The original Finnish Lapphunds were the helper dogs of a tribe of semi-nomadic people, the Sami, in Lapland (the northern region of Finland, Sweden, and in part, Russia). Archeological digs in Lapland have unearthed remains of Lapponian dogs estimated as old as 7000 BC. There is even the existence of old cave drawings depicting this type of dog. Over hundreds of years, the originally nomadic Sami culture evolved into a more sedentary existence, which revolved around the keeping of reindeer herds. At the same time, the dogs evolved from the hunter/protector dogs of a nomadic tribe, into the herding dogs needed to help maintain the reindeer. Their job was to keep the herds together. With the arrival of the snowmobile, the use of dogs became less and less necessary. Now dogs are rarely used on reindeer herds. The breed still retains a strong herding instinct, which has been demonstrated on sheep in the United States and has been seen on our dogs that have earned their Herding Instinct Certifications.
The Finnish Lapphund is a medium sized breed that combines the look of the northern type dog with the temperament of the herding dog.They are intelligent, alert, agile, friendly and eager to learn. Developed to live and work outside, north of the Arctic Circle, the breed is strongly built and thickly coated. These dogs were never intended as guardians, and are particularly submissive towards people. Despite its strength, the Finnish Lapphund conveys a certain softness, particularly in expression. Males are recognizably masculine and females feminine.
Finnish Lapphunds were developed to herd reindeer, an animal that is not as fearful of dogs and wolves as many other herd animals. As a result, the breed has a temperament that reflects a basic need to both control, and get away from, these animals. When herding reindeer, the dogs are extremely active and noisy. They must be constantly on the watch, as a reindeer may turn and try to trample them at any moment. As a result, the breed has a very strong “startle reflex”, as well as being extremely agile and alert. However, they also recover quickly after startling, and will return to their work, exhibiting extreme courage. When interacting with people, Finnish Lapphunds are calm, friendly, and very submissive. At times, they may appear a little distant or aloof. This combination of submissiveness and reserve should not be misinterpreted as shyness. Although excited barking is typical, excessive sharpness and snarling are by no means acceptable, not even in males toward other males.

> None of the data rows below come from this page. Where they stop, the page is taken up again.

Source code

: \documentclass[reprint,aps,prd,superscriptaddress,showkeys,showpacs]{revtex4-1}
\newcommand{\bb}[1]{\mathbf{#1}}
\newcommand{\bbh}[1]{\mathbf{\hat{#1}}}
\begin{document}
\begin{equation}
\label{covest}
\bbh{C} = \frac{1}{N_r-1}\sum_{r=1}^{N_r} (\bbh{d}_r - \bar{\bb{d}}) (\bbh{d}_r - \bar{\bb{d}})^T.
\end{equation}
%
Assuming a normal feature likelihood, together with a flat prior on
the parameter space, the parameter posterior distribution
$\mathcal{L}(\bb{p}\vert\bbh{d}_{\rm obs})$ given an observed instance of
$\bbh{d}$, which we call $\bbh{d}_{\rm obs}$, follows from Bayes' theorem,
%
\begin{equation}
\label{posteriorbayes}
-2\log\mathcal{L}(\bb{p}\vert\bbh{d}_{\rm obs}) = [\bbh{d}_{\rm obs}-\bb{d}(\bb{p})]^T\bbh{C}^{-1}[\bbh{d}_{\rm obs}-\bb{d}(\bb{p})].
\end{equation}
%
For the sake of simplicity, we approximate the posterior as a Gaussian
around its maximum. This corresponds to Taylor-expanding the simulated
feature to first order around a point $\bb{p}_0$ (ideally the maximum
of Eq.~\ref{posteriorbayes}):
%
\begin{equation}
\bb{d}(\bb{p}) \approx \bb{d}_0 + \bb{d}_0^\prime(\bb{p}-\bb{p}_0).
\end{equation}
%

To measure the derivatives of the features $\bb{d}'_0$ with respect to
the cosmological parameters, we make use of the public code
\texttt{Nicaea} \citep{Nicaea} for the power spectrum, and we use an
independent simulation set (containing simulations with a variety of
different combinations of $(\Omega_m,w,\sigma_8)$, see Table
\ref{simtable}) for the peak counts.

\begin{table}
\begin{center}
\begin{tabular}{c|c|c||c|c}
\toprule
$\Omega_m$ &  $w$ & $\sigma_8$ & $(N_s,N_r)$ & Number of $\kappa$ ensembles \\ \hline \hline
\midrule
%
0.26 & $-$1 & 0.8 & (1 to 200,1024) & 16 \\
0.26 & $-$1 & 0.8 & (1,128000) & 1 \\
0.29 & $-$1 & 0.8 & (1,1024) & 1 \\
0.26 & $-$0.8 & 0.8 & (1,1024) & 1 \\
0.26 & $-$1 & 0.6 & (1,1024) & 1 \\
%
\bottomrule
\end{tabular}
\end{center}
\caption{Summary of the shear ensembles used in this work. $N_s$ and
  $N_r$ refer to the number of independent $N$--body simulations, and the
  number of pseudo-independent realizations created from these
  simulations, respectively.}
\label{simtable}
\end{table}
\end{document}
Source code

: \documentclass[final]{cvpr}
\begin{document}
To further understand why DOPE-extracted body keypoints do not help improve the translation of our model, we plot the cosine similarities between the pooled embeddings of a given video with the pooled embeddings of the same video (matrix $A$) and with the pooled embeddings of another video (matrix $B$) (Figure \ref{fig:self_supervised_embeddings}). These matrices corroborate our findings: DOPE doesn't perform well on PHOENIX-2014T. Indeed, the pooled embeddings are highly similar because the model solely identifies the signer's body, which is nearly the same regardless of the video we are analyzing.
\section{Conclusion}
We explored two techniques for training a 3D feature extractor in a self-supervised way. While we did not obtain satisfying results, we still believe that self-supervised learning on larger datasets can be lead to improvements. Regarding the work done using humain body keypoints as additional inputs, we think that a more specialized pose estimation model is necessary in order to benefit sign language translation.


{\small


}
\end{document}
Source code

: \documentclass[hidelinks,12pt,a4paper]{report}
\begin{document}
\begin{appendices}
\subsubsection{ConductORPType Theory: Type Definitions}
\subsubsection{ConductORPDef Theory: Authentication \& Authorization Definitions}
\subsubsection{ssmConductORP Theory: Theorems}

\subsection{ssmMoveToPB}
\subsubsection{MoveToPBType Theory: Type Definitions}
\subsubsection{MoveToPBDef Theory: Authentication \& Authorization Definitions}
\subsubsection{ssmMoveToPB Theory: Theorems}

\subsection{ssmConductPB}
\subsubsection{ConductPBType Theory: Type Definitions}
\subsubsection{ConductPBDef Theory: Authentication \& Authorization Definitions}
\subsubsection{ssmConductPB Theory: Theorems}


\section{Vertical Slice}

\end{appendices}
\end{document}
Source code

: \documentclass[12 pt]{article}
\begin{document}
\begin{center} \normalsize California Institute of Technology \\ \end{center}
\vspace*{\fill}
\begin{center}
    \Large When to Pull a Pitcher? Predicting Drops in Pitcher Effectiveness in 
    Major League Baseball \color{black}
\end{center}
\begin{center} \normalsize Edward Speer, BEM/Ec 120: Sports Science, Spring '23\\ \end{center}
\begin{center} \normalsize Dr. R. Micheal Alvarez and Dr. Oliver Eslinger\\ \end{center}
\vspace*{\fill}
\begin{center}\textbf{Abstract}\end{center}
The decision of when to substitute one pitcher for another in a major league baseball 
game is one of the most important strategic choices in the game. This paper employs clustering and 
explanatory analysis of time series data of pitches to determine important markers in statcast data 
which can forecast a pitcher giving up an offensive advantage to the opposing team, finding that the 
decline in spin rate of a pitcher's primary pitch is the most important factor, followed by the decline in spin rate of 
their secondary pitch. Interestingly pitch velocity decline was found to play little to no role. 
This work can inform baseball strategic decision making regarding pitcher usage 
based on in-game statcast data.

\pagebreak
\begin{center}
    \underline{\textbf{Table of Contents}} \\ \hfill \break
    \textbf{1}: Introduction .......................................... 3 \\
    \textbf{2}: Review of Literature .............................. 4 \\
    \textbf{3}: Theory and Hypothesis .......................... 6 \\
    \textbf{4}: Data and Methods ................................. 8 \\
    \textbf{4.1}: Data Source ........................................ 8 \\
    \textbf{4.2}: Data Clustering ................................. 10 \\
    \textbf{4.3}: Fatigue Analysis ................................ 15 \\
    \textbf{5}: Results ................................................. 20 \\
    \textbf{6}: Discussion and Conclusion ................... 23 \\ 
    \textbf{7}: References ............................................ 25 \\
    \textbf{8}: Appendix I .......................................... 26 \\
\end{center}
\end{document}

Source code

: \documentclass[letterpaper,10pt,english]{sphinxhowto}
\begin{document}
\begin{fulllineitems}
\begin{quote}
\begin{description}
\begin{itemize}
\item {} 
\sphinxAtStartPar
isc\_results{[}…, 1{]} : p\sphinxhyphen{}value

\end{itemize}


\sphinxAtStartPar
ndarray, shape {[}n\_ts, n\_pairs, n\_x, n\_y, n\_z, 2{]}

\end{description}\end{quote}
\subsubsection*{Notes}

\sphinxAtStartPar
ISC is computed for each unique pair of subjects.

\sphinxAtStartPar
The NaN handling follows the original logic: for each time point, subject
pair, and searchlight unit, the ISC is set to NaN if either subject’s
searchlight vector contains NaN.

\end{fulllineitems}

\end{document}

The ideal male stands 19.5 inches at the shoulder and the ideal female is 17.5 inches.
All colors are permitted, but the primary color (the color which covers the largest portion of the dog) must cover the body. A color which consists of bands of different colors on a single hair shaft (sable, wolfsable, or domino) is considered a single color. Secondary colors are allowed on the head, neck, chest, underside of the body, legs, and tail.